ChatGPT (o3, o4-mini-high and even o1-pro) sucks now

OpenAI folks must be monitoring this. Why is no one from their team provide some sort of acknowledgement and next steps on these reported issues. They report massive improvements but we are seeing just the opposite.

4 Likes

These models are not just lazy, they are broken.

I have numerous chats with o1-mini, showing how utterly efficient and hard working that model was.

Its not just broken. Its unusable. The best action would be to allow users to use prior models.

o3, o4-mini, both are just as useless garbage as o1-preview was.

Its cheap. I know how to get these models to work efficiently, regardless.

I don’t press enter i press a macro. “Fn+F” = “Please provide a full script” + enter. Doing this regardless of prompt. Give this to o3 vs Gemini, vs Claude. Each of them will produce 4x more on a single response. Gemini, will write so much it can fix it, up to 1,400 lines of code putting it at levels that o1 mini would reach. Claude will strongly resemble o1. o3 on the other hand will give me a cpp script that is utterly broken. Existing code? pssh you either spend 24 hours writing it with them (when it would take 1-2 hours before) Or? You do not go to openai.

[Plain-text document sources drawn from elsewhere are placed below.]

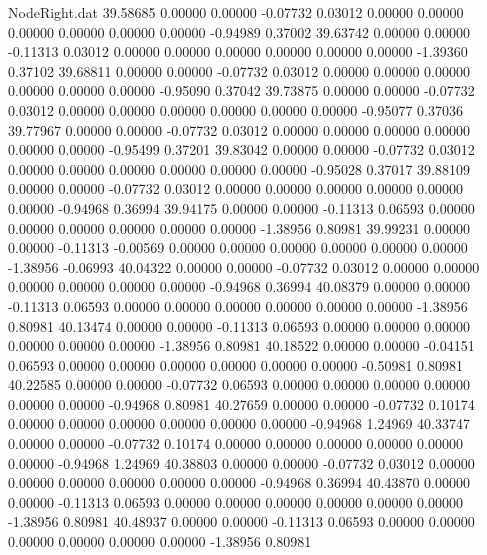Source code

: \begin{filecontents}{NodeRight.dat}
  39.58685    0.00000    0.00000    -0.07732    0.03012    0.00000    0.00000    0.00000    0.00000    0.00000    0.00000   -0.94989    0.37002
  39.63742    0.00000    0.00000    -0.11313    0.03012    0.00000    0.00000    0.00000    0.00000    0.00000    0.00000   -1.39360    0.37102
  39.68811    0.00000    0.00000    -0.07732    0.03012    0.00000    0.00000    0.00000    0.00000    0.00000    0.00000   -0.95090    0.37042
  39.73875    0.00000    0.00000    -0.07732    0.03012    0.00000    0.00000    0.00000    0.00000    0.00000    0.00000   -0.95077    0.37036
  39.77967    0.00000    0.00000    -0.07732    0.03012    0.00000    0.00000    0.00000    0.00000    0.00000    0.00000   -0.95499    0.37201
  39.83042    0.00000    0.00000    -0.07732    0.03012    0.00000    0.00000    0.00000    0.00000    0.00000    0.00000   -0.95028    0.37017
  39.88109    0.00000    0.00000    -0.07732    0.03012    0.00000    0.00000    0.00000    0.00000    0.00000    0.00000   -0.94968    0.36994
  39.94175    0.00000    0.00000    -0.11313    0.06593    0.00000    0.00000    0.00000    0.00000    0.00000    0.00000   -1.38956    0.80981
  39.99231    0.00000    0.00000    -0.11313   -0.00569    0.00000    0.00000    0.00000    0.00000    0.00000    0.00000   -1.38956   -0.06993
  40.04322    0.00000    0.00000    -0.07732    0.03012    0.00000    0.00000    0.00000    0.00000    0.00000    0.00000   -0.94968    0.36994
  40.08379    0.00000    0.00000    -0.11313    0.06593    0.00000    0.00000    0.00000    0.00000    0.00000    0.00000   -1.38956    0.80981
  40.13474    0.00000    0.00000    -0.11313    0.06593    0.00000    0.00000    0.00000    0.00000    0.00000    0.00000   -1.38956    0.80981
  40.18522    0.00000    0.00000    -0.04151    0.06593    0.00000    0.00000    0.00000    0.00000    0.00000    0.00000   -0.50981    0.80981
  40.22585    0.00000    0.00000    -0.07732    0.06593    0.00000    0.00000    0.00000    0.00000    0.00000    0.00000   -0.94968    0.80981
  40.27659    0.00000    0.00000    -0.07732    0.10174    0.00000    0.00000    0.00000    0.00000    0.00000    0.00000   -0.94968    1.24969
  40.33747    0.00000    0.00000    -0.07732    0.10174    0.00000    0.00000    0.00000    0.00000    0.00000    0.00000   -0.94968    1.24969
  40.38803    0.00000    0.00000    -0.07732    0.03012    0.00000    0.00000    0.00000    0.00000    0.00000    0.00000   -0.94968    0.36994
  40.43870    0.00000    0.00000    -0.11313    0.06593    0.00000    0.00000    0.00000    0.00000    0.00000    0.00000   -1.38956    0.80981
  40.48937    0.00000    0.00000    -0.11313    0.06593    0.00000    0.00000    0.00000    0.00000    0.00000    0.00000   -1.38956    0.80981

\end{filecontents}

A dream would be the patch we need,
O3 remains
O4-mini high gets replaced with o1-mini.
o4-mini gets replaced with o3 mini.

As it is? If you want to code chatgpt 4o is the way to go on the platfrom. Gpt 4o will solve the problem FASTER because gpt 4o listens to the user (Due to far better training data)

If you really want to use these models? You will have to reach out to an English teacher for the prompts.

3 Likes

Oh wow just wow these new models and what they have done to o1 Pro is so so bad. I have been trying to carry out what would be low level coding normally and it just cannot do it any of the models let alone the time it takes to respond which is up to 3-5 minutes per response then the errors and crashes.

So I give it a database name, a database location, the table, the fields direct from the database, the html front end code and and the flask back end code to connect it.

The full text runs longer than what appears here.